During the Google Cloud Next conference in March in San Francisco; United States, Google introduced Cloud Dataprep; a serverless data preparation service that allows even machine learning training models to be used.
In the next six months; the company has made the beta available only to a select number of interested parties; but it has now been announced that the tool is available in public beta for anyone who wants to use it.
Some reports and surveys indicate that analysts and data scientists can spend up to 80 percent of their time preparing raw data for analysis. Google Cloud Dataprep comes to automate this work by detecting data types; schemas, joins, and anomalies that contribute significantly to the work of professionals and companies who handle a large amount of data. The tool natively integrates with other services such as Cloud Storage, BigQuery, and Google Cloud Platform (GCP).

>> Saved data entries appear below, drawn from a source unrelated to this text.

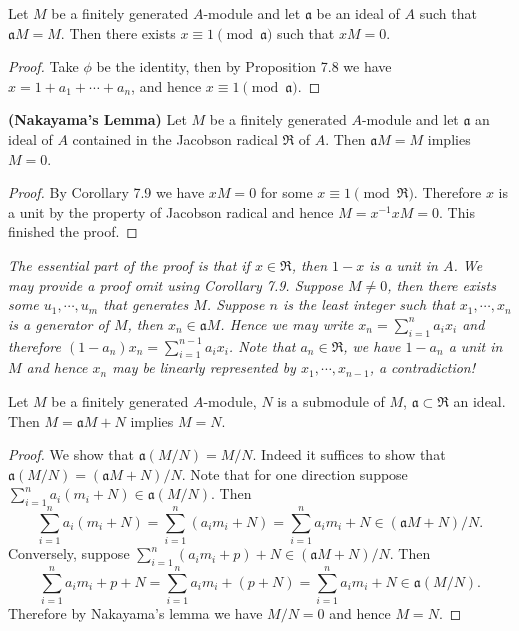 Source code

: \begin{corollary}
Let $M$ be a finitely generated $A$-module and let $\mathfrak{a}$ be an ideal of $A$ such that $\mathfrak{a}M=M$. Then there exists $x\equiv 1\pmod{\mathfrak{a}}$ such that $xM=0$.
\end{corollary}
\begin{proof}
Take $\phi$ be the identity, then by Proposition 7.8 we have $x=1+a_1+\cdots+a_n$, and hence $x\equiv 1\pmod{\mathfrak{a}}$.
\end{proof}
\begin{proposition}{\textbf{(Nakayama's Lemma)}}
Let $M$ be a finitely generated $A$-module and let $\mathfrak{a}$ an ideal of $A$ contained in the Jacobson radical $\mathfrak{R}$ of $A$. Then $\mathfrak{a}M=M$ implies $M=0$.
\end{proposition}
\begin{proof}
By Corollary 7.9 we have $xM=0$ for some $x\equiv 1\pmod{\mathfrak{R}}$. Therefore $x$ is a unit by the property of Jacobson radical and hence $M=x^{-1}xM=0$. This finished the proof.
\end{proof}
\begin{note}\em
The essential part of the proof is that if $x\in\mathfrak{R}$, then $1-x$ is a unit in $A$. We may provide a proof omit using Corollary 7.9. Suppose $M\ne 0$, then there exists some $u_1,\cdots,u_m$ that generates $M$. Suppose $n$ is the least integer such that $x_1,\cdots,x_n$ is a generator of $M$, then $x_n\in\mathfrak{a}M$. Hence we may write $x_n=\sum_{i=1}^na_ix_i$ and therefore $(1-a_n)x_n=\sum_{i=1}^{n-1}a_ix_i$. Note that $a_n\in\mathfrak{R}$, we have $1-a_n$ a unit in $M$ and hence $x_n$ may be linearly represented by $x_1,\cdots,x_{n-1}$, a contradiction!
\end{note}
\begin{corollary}
Let $M$ be a finitely generated $A$-module, $N$ is a submodule of $M$, $\mathfrak{a}\subset\mathfrak{R}$ an ideal. Then $M=\mathfrak{a}M+N$ implies $M=N$.
\end{corollary}
\begin{proof}
We show that $\mathfrak{a}(M/N)=M/N$. Indeed it suffices to show that $\mathfrak{a}(M/N)=(\mathfrak{a}M+N)/N$. Note that for one direction suppose $\sum_{i=1}^na_i(m_i+N)\in\mathfrak{a}(M/N)$. Then 
$$
\sum_{i=1}^n{a_i\left( m_i+N \right)}=\sum_{i=1}^n{\left( a_im_i+N \right)}=\sum_{i=1}^n{a_im_i}+N\in \left( \mathfrak{a} M+N \right) /N.
$$
Conversely, suppose $\sum_{i=1}^n(a_im_i+p)+N\in(\mathfrak{a}M+N)/N$. Then 
$$
\sum_{i=1}^n{a_im_i+p}+N=\sum_{i=1}^n{a_im_i}+\left( p+N \right) =\sum_{i=1}^n{a_im_i}+N\in \mathfrak{a} \left( M/N \right) .
$$
Therefore by Nakayama's lemma we have $M/N=0$ and hence $M=N$.
\end{proof}

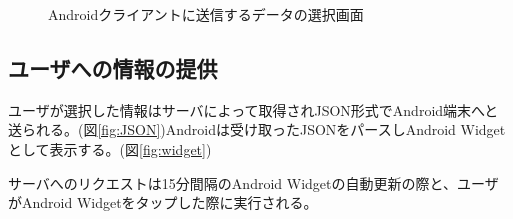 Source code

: \begin{figure}[htbp]
  \begin{minipage}{\hsize}
    \begin{center}
    \end{center}
    \caption{Androidクライアントに送信するデータの選択画面}
    \label{fig:select}
  \end{minipage}
\end{figure}

\subsection{ユーザへの情報の提供}
ユーザが選択した情報はサーバによって取得されJSON形式でAndroid端末へと送られる。(図\ref{fig:JSON})Androidは受け取ったJSONをパースしAndroid Widgetとして表示する。(図\ref{fig:widget})

サーバへのリクエストは15分間隔のAndroid Widgetの自動更新の際と、ユーザがAndroid Widgetをタップした際に実行される。

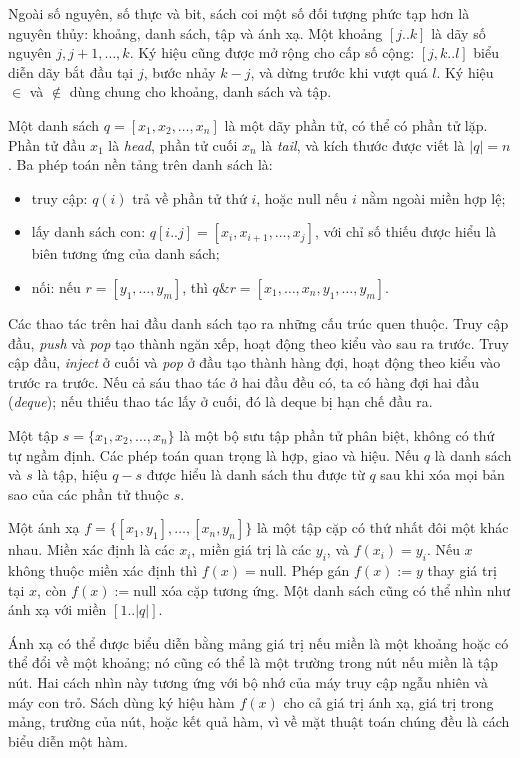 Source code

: \documentclass[11pt]{article}
\begin{document}
Ngoài số nguyên, số thực và bit, sách coi một số đối tượng phức tạp hơn là
nguyên thủy: khoảng, danh sách, tập và ánh xạ. Một khoảng \([j..k]\) là dãy
số nguyên \(j,j+1,\ldots,k\). Ký hiệu cũng được mở rộng cho cấp số cộng:
\([j,k..l]\) biểu diễn dãy bắt đầu tại \(j\), bước nhảy \(k-j\), và dừng trước
khi vượt quá \(l\). Ký hiệu \(\in\) và \(\notin\) dùng chung cho khoảng, danh
sách và tập.

Một danh sách \(q=[x_1,x_2,\ldots,x_n]\) là một dãy phần tử, có thể có phần tử
lặp. Phần tử đầu \(x_1\) là \emph{head}, phần tử cuối \(x_n\) là \emph{tail},
và kích thước được viết là \(|q|=n\). Ba phép toán nền tảng trên danh sách là:
\begin{itemize}
  \item truy cập: \(q(i)\) trả về phần tử thứ \(i\), hoặc \(\text{null}\) nếu
        \(i\) nằm ngoài miền hợp lệ;
  \item lấy danh sách con: \(q[i..j]=[x_i,x_{i+1},\ldots,x_j]\), với chỉ số
        thiếu được hiểu là biên tương ứng của danh sách;
  \item nối: nếu \(r=[y_1,\ldots,y_m]\), thì
        \(q \& r=[x_1,\ldots,x_n,y_1,\ldots,y_m]\).
\end{itemize}

Các thao tác trên hai đầu danh sách tạo ra những cấu trúc quen thuộc. Truy cập
đầu, \emph{push} và \emph{pop} tạo thành ngăn xếp, hoạt động theo kiểu vào sau
ra trước. Truy cập đầu, \emph{inject} ở cuối và \emph{pop} ở đầu tạo thành hàng
đợi, hoạt động theo kiểu vào trước ra trước. Nếu cả sáu thao tác ở hai đầu đều
có, ta có hàng đợi hai đầu (\emph{deque}); nếu thiếu thao tác lấy ở cuối, đó là
deque bị hạn chế đầu ra.

Một tập \(s=\{x_1,x_2,\ldots,x_n\}\) là một bộ sưu tập phần tử phân biệt,
không có thứ tự ngầm định. Các phép toán quan trọng là hợp, giao và hiệu. Nếu
\(q\) là danh sách và \(s\) là tập, hiệu \(q-s\) được hiểu là danh sách thu được
từ \(q\) sau khi xóa mọi bản sao của các phần tử thuộc \(s\).

Một ánh xạ \(f=\{[x_1,y_1],\ldots,[x_n,y_n]\}\) là một tập cặp có thứ nhất đôi
một khác nhau. Miền xác định là các \(x_i\), miền giá trị là các \(y_i\), và
\(f(x_i)=y_i\). Nếu \(x\) không thuộc miền xác định thì \(f(x)=\text{null}\).
Phép gán \(f(x):=y\) thay giá trị tại \(x\), còn \(f(x):=\text{null}\) xóa cặp
tương ứng. Một danh sách cũng có thể nhìn như ánh xạ với miền \([1..|q|]\).

Ánh xạ có thể được biểu diễn bằng mảng giá trị nếu miền là một khoảng hoặc có
thể đổi về một khoảng; nó cũng có thể là một trường trong nút nếu miền là tập
nút. Hai cách nhìn này tương ứng với bộ nhớ của máy truy cập ngẫu nhiên và máy
con trỏ. Sách dùng ký hiệu hàm \(f(x)\) cho cả giá trị ánh xạ, giá trị trong
mảng, trường của nút, hoặc kết quả hàm, vì về mặt thuật toán chúng đều là cách
biểu diễn một hàm.
\end{document}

Machine learning allows this process to be improved as the service is more widely used; suggesting different ways of cleaning the data, which makes the process faster and also less susceptible to errors.
Another highlight of Google Cloud Dataprep is its layout; which makes it easier for those who are not data engineers to change or add a set of data and information.
“The Cloud Dataprep also has built-in intelligence to automatically understand and operationalize its specific usage patterns; making data preparation even faster and less prone to user error,” said Eric Anderson, a product manager at Google. “The overall result is more productive, efficient and powerful,” he added. Cloud Dataprep is an embedded version of Trifacta’s Wrangler business application, which has the same data preparation task.
Last year, one of Google’s top competitors in the area; Amazon, had already released its own serverless data preparation tool called AWS Glue.